Ia merasa, Kadisdik Jabar mempersulit kebutuhan untuk pendidikan anak bangsa, tanpa melihat bukti dan fakta di lapangan.

Menurut Edi, siapa pun bisa membantu agar anak-anak dapat sekolah. Dewan punya kewajiban mendorong masyarakat untuk sekolah dan masyarakat, mengadu pasti ke anggota dewan sebagai wakilnya.

“Mereka meminta bantuan, kecuali kalau kita meminta uang kita salah Pak, ini gratis kok. Jadi tidak benar ya, kalau ada di duga anggota dewan meminta,” utasnya.

Anggota dewan, tambahnya, punya kerjaan mendesak pihak sekolah, untuk masyarakatnya agar bisa diterima bersekolah.

Selain itu, Edi mendesak Walikota Depok jangan diam. Pasalnya, yang menjadi duduk persoalannya adalah masyarakat Kota Depok.

“Kalaupun secara organisasinya kebijakan ada di Jawa Barat silahkan, tapi apakah aturan yang diterapkan itu sudah memenuhi standar untuk masyarakat Depok, agar anaknya bisa sekolah,” tanyanya.

Adanya pembahasan kuota sementara, urainya, lantaran mereka tidak melihat sekolah SMAN/SMKN di Kota Depok, masih sedikit, padahal kebutuhannya banyak. itu yang jadi persoalannya.

“Harapan kita adalah, pemerintah boleh bikin aturan tapi dihitung dulu, apakah aturan kebijakan itu sudah sesuai dengan standar yang dibutuhkan oleh masyarakat,” ulasnya.

Bagi Edi, Zonasi bagus apabila diberikan ruang, terus sekarang kalau banyak yang tidak bisa masuk, buat apa hal itu di terapkan.

“Kurangnya sekolah, karena sarana kita kurang dan buktinya pemerintah Jawa Barat, hanya membuat aturan tapi tidak efektif,” ceplosnya.

Ia mengutarakan, Disdik Jabar tidak pernah melihat kekurangan-kekurangan sekolah yang ada di wilayah.

“Mereka cek dong, turun sebagai pengambil kebijakan, cek turun ke lapangan, sharing dengan dinas-dinas yang ada di wilayah. apakah ada dampak zonasi atau tidak kepada masyarakat, efektif tidak,” paparnya.

Kalau tidak, unggahnya, kan harus dicari apa solusinya.

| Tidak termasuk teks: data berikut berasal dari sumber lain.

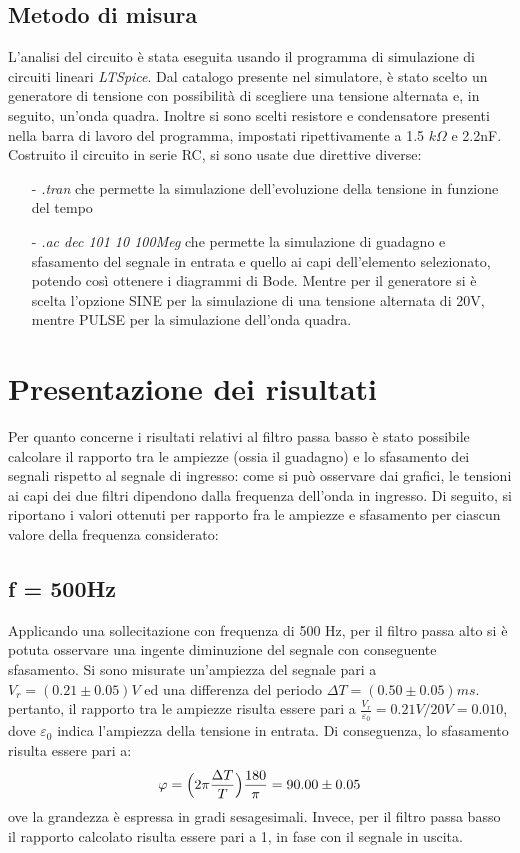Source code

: \documentclass{article}
\begin{document}
\subsection{Metodo di misura}
L’analisi del circuito è stata eseguita usando il programma di simulazione di
circuiti lineari \emph{LTSpice}. Dal catalogo presente nel simulatore, è stato scelto un generatore di tensione con possibilità di scegliere una tensione alternata e, in
seguito, un’onda quadra. Inoltre si sono scelti resistore e condensatore presenti nella barra di lavoro del programma, impostati ripettivamente a 1.5 $k\Omega$ e 2.2nF. Costruito il circuito in serie RC, si sono usate due direttive diverse:
\begin{itemize}
    \item[-] \emph{.tran} che permette la simulazione dell’evoluzione della tensione in funzione del tempo
    \item[-] \emph{.ac dec 101 10 100Meg} che permette la simulazione di guadagno e sfasamento del segnale in entrata e quello ai capi dell’elemento selezionato, potendo così ottenere i diagrammi di Bode. Mentre per il generatore si è scelta l’opzione SINE per la simulazione di una tensione alternata di 20V, mentre PULSE per la simulazione dell’onda quadra.
\end{itemize}

\section{Presentazione dei risultati}
Per quanto concerne i risultati relativi al filtro passa basso è stato possibile
calcolare il rapporto tra le ampiezze (ossia il guadagno) e lo sfasamento dei
segnali rispetto al segnale di ingresso: come si può osservare dai grafici, le
tensioni ai capi dei due filtri dipendono dalla frequenza dell’onda in ingresso. Di
seguito, si riportano i valori ottenuti per rapporto fra le ampiezze e sfasamento
per ciascun valore della frequenza considerato:
\subsection{f = 500Hz}
Applicando una sollecitazione con frequenza di 500 Hz, per il filtro passa alto si
è potuta osservare una ingente diminuzione del segnale con conseguente sfasamento.
Si sono misurate un’ampiezza del segnale pari a $ V_r = (0.21 \pm 0.05) V$ ed una differenza del periodo $\Delta T = (0.50 \pm 0.05) ms$. pertanto, il rapporto tra le
ampiezze risulta essere pari a $\frac{V_r}{\varepsilon_0}
=0.21V/20V=0.010$, dove $\varepsilon_0$ indica l’ampiezza
della tensione in entrata. Di conseguenza, lo sfasamento risulta essere pari a:
\begin{equation}
    \varphi = \Bigl ( 2\pi \frac{\Delta T}{T} \Bigl) \frac{180}{\pi} = 90.00 \pm 0.05
\end{equation}
ove la grandezza è espressa in gradi sesagesimali. Invece, per il filtro passa basso
il rapporto calcolato risulta essere pari a 1, in fase con il segnale in uscita.
\end{document}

Bukan malah bikin opini banyaknya titipan.

Lebih lanjut Edi menjelaskan, pemerintah harus mengecek ke lapangan berapa jumlah penduduk, berapa yang layak dibangun SMP, berapa yang layak SMAN.

Ia meminta Pemerintah menghitung ada berapa sekolah swasta dan berapa negeri. Mereka suruh menghitung, mereka dinas pendidikan Jawa Barat ada anggarannya.

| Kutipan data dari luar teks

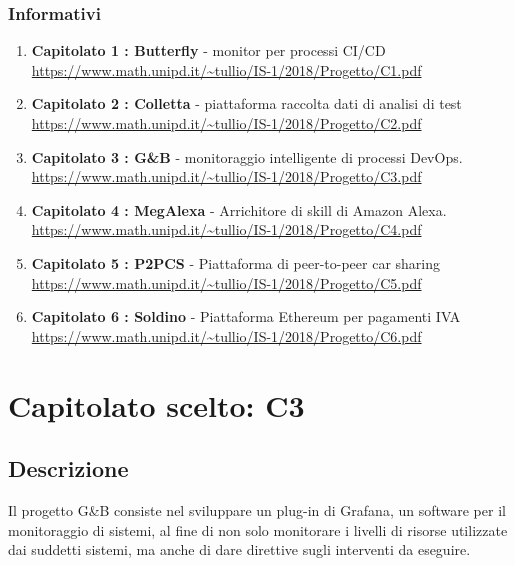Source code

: \documentclass{article}
\begin{document}
         \subsubsection{Informativi}
            \begin{enumerate}
                \item \textbf{Capitolato 1 : Butterfly} - monitor per processi CI/CD \newline 	\url{ https://www.math.unipd.it/~tullio/IS-1/2018/Progetto/C1.pdf}
			    \item \textbf{Capitolato 2 : Colletta} - piattaforma raccolta dati di analisi di test \newline   \url{https://www.math.unipd.it/~tullio/IS-1/2018/Progetto/C2.pdf}
                \item \textbf{Capitolato 3 : G\&B} - monitoraggio intelligente di processi DevOps. \newline \url{https://www.math.unipd.it/~tullio/IS-1/2018/Progetto/C3.pdf}
                \item \textbf{Capitolato 4 : MegAlexa} - Arrichitore di skill di Amazon Alexa. \newline \url{https://www.math.unipd.it/~tullio/IS-1/2018/Progetto/C4.pdf}
                \item \textbf{Capitolato 5 : P2PCS} - Piattaforma di peer-to-peer car sharing \newline  \url{https://www.math.unipd.it/~tullio/IS-1/2018/Progetto/C5.pdf}
                \item \textbf{Capitolato 6 : Soldino} - Piattaforma Ethereum per pagamenti IVA \newline \url{https://www.math.unipd.it/~tullio/IS-1/2018/Progetto/C6.pdf}
            \end{enumerate}




			
\newpage
    \section{Capitolato scelto: C3}
        \subsection{Descrizione}
            Il progetto G\&B consiste nel sviluppare un plug-in di Grafana, un software per il monitoraggio di sistemi, al fine di non solo monitorare i livelli di risorse utilizzate dai suddetti sistemi, ma anche di dare direttive sugli interventi da eseguire.
\end{document}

Yang pastinya 20%, kata Edi, untuk pendidikan itupun kurang, lantaran biaya Pendidikan itu mahal.

“Cuma ya anggaran kita terbatas, dibatasi 20%. Saya minta kepada Dinas Provinsi Jawa Barat, kalau membuat aturan harus dibuat fungsi kelayakan dulu, apakah aturan itu bisa dipakai ketika kurang, jangan lagi bicara kualitas, bicara adalah harapan orang untuk sekolah itu yang penting,” celotehnya.

Ia merasa, Jawa Barat juga jangan terlalu gegabah membuat satu keputusan.

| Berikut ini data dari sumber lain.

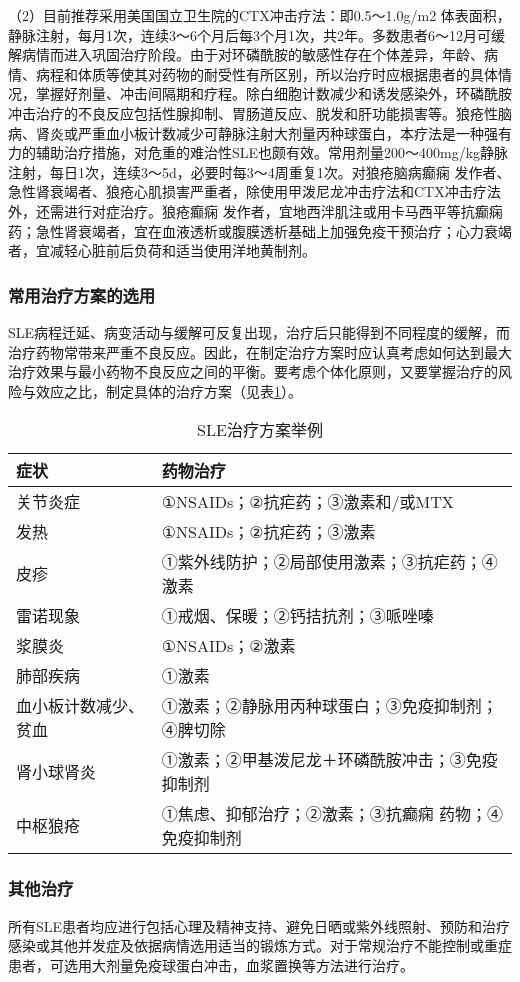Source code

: （2）目前推荐采用美国国立卫生院的CTX冲击疗法：即0.5～1.0g/m{2}
体表面积，静脉注射，每月1次，连续3～6个月后每3个月1次，共2年。多数患者6～12月可缓解病情而进入巩固治疗阶段。由于对环磷酰胺的敏感性存在个体差异，年龄、病情、病程和体质等使其对药物的耐受性有所区别，所以治疗时应根据患者的具体情况，掌握好剂量、冲击间隔期和疗程。除白细胞计数减少和诱发感染外，环磷酰胺冲击治疗的不良反应包括性腺抑制、胃肠道反应、脱发和肝功能损害等。狼疮性脑病、肾炎或严重血小板计数减少可静脉注射大剂量丙种球蛋白，本疗法是一种强有力的辅助治疗措施，对危重的难治性SLE也颇有效。常用剂量200～400mg/kg静脉注射，每日1次，连续3～5d，必要时每3～4周重复1次。对狼疮脑病癫痫
发作者、急性肾衰竭者、狼疮心肌损害严重者，除使用甲泼尼龙冲击疗法和CTX冲击疗法外，还需进行对症治疗。狼疮癫痫
发作者，宜地西泮肌注或用卡马西平等抗癫痫
药；急性肾衰竭者，宜在血液透析或腹膜透析基础上加强免疫干预治疗；心力衰竭者，宜减轻心脏前后负荷和适当使用洋地黄制剂。

\subsubsection{常用治疗方案的选用}

SLE病程迁延、病变活动与缓解可反复出现，治疗后只能得到不同程度的缓解，而治疗药物常带来严重不良反应。因此，在制定治疗方案时应认真考虑如何达到最大治疗效果与最小药物不良反应之间的平衡。要考虑个体化原则，又要掌握治疗的风险与效应之比，制定具体的治疗方案（见表\ref{tab16-5}）。

\begin{longtable}[]{p{5cm}p{5cm}}
    \caption{SLE治疗方案举例}
    \label{tab16-5}\\
    \toprule
    症状                 & 药物治疗\tabularnewline
    \midrule
    \endhead
    关节炎症             & ①NSAIDs；②抗疟药；③激素和/或MTX\tabularnewline
    发热                 & ①NSAIDs；②抗疟药；③激素\tabularnewline
    皮疹                 & ①紫外线防护；②局部使用激素；③抗疟药；④激素\tabularnewline
    雷诺现象             & ①戒烟、保暖；②钙拮抗剂；③哌唑嗪\tabularnewline
    浆膜炎               & ①NSAIDs；②激素\tabularnewline
    肺部疾病             & ①激素\tabularnewline
    血小板计数减少、贫血 &
    ①激素；②静脉用丙种球蛋白；③免疫抑制剂；④脾切除\tabularnewline
    肾小球肾炎           &
    ①激素；②甲基泼尼龙＋环磷酰胺冲击；③免疫抑制剂\tabularnewline
    中枢狼疮             &
    ①焦虑、抑郁治疗；②激素；③抗癫痫
    药物；④免疫抑制剂\tabularnewline
    \bottomrule
\end{longtable}

\subsubsection{其他治疗}

所有SLE患者均应进行包括心理及精神支持、避免日晒或紫外线照射、预防和治疗感染或其他并发症及依据病情选用适当的锻炼方式。对于常规治疗不能控制或重症患者，可选用大剂量免疫球蛋白冲击，血浆置换等方法进行治疗。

Apakah memang aturan yang diterapkan oleh pemerintah pusat dan pemerintah Jawa Barat, sudah sesuai tidak dengan harapan masyarakat.

“Gimana kita mau menuju generasi emas, jika orang mau sekolah saja masih susah. Banyak orang tuanya yang buruh serabutan, tukang ojek dan hidupnya pun pas-pasan, rumah ngontrak, apakah mereka sanggup masukkan anaknya di swasta,” ketusnya.

Edi menerangkan, untuk penambahan sekolah siapkan lahan di bantu pemerintah Jawa Barat. Tapi kalau melihat ini semua, pemerintah Jawa Barat tidak sanggup.

“Sebaiknya, di kembalikan lagilah. Kebijakan itu, jangan lagi di Provinsi. Provinsi tidak akan sanggup mengurus pendidikan, anggaran mereka sedikit. Kembalikan saja ke kota/ kabupaten lagi,” pungkas Edi. (Rki)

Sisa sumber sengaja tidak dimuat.